** Task brief **
For the listing that follows, give again exactly the lines from the one with "jfdctint & Discrete-cosine" to the one with "1613 & MiBench \\", including both.

** Materials provided **
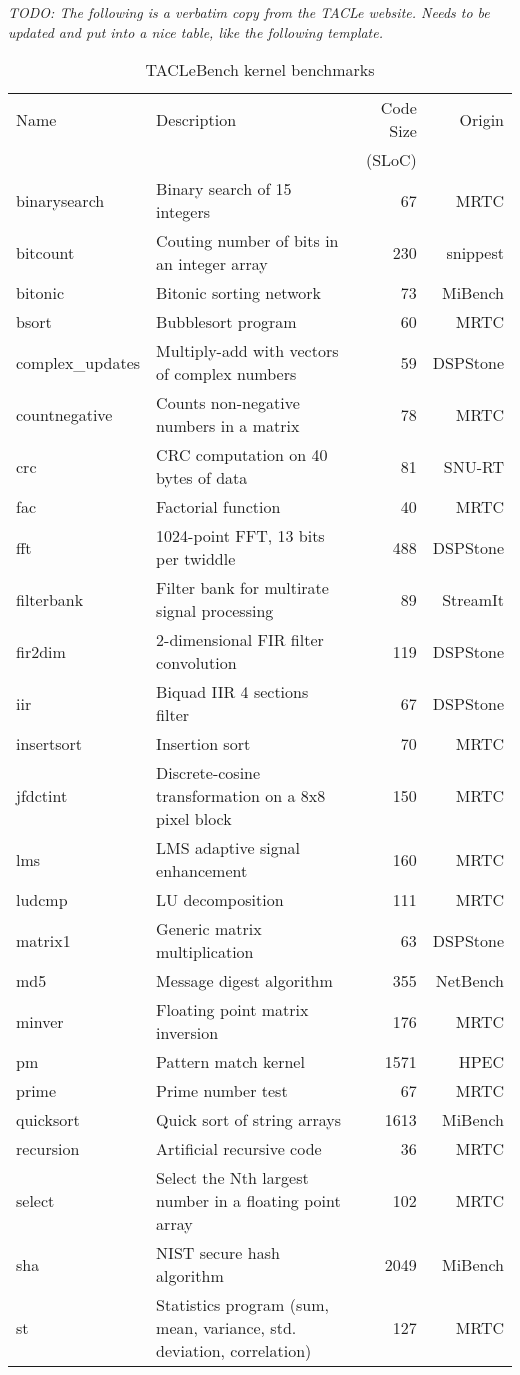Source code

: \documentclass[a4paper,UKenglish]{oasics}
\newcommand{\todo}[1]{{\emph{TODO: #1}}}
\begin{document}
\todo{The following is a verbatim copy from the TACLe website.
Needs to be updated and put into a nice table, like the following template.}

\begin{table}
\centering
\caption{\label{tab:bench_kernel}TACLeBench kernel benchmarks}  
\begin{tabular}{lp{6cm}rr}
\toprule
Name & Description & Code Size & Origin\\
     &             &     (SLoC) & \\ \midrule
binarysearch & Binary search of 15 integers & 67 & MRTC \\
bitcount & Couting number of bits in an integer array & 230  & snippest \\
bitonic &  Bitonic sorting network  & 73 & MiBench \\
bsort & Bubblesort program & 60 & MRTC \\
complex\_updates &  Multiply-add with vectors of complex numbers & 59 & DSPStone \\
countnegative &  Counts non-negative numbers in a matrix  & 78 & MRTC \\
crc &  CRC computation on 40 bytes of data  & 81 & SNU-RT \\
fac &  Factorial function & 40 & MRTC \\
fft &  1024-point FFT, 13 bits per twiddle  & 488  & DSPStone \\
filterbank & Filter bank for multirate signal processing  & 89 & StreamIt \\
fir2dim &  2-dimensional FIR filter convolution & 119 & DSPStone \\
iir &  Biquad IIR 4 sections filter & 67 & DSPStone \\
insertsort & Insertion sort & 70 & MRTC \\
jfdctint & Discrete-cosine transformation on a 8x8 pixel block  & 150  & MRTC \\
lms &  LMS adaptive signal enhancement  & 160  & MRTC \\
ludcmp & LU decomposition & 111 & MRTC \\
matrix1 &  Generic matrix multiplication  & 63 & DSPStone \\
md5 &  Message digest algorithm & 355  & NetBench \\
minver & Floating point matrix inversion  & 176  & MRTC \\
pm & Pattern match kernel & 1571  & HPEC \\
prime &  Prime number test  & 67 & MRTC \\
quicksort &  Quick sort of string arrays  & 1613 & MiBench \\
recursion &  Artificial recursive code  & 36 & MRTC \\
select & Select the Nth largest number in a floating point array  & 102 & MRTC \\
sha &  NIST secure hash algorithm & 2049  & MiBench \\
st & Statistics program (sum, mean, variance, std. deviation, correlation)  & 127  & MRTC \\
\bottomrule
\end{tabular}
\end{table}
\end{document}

* * *

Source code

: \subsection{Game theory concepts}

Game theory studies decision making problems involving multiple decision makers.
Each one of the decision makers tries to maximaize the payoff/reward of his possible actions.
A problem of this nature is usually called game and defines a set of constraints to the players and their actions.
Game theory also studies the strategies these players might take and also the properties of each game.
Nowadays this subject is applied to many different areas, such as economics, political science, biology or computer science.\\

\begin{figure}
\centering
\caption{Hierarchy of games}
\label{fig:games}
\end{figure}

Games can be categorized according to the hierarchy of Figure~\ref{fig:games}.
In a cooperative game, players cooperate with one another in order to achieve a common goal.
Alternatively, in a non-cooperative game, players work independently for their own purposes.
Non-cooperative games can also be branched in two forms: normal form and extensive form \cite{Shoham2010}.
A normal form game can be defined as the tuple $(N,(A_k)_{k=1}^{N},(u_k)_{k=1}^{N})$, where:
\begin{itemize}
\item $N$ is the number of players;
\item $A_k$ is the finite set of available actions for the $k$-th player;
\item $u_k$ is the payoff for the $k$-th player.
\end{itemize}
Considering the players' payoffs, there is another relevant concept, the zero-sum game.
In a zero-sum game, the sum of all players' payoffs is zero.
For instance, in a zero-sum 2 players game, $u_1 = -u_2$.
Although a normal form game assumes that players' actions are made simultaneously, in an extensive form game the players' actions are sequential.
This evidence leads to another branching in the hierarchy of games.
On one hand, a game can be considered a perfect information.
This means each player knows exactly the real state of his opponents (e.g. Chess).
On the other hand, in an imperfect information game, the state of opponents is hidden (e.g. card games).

** Result **
jfdctint & Discrete-cosine transformation on a 8x8 pixel block  & 150  & MRTC \\
lms &  LMS adaptive signal enhancement  & 160  & MRTC \\
ludcmp & LU decomposition & 111 & MRTC \\
matrix1 &  Generic matrix multiplication  & 63 & DSPStone \\
md5 &  Message digest algorithm & 355  & NetBench \\
minver & Floating point matrix inversion  & 176  & MRTC \\
pm & Pattern match kernel & 1571  & HPEC \\
prime &  Prime number test  & 67 & MRTC \\
quicksort &  Quick sort of string arrays  & 1613 & MiBench \\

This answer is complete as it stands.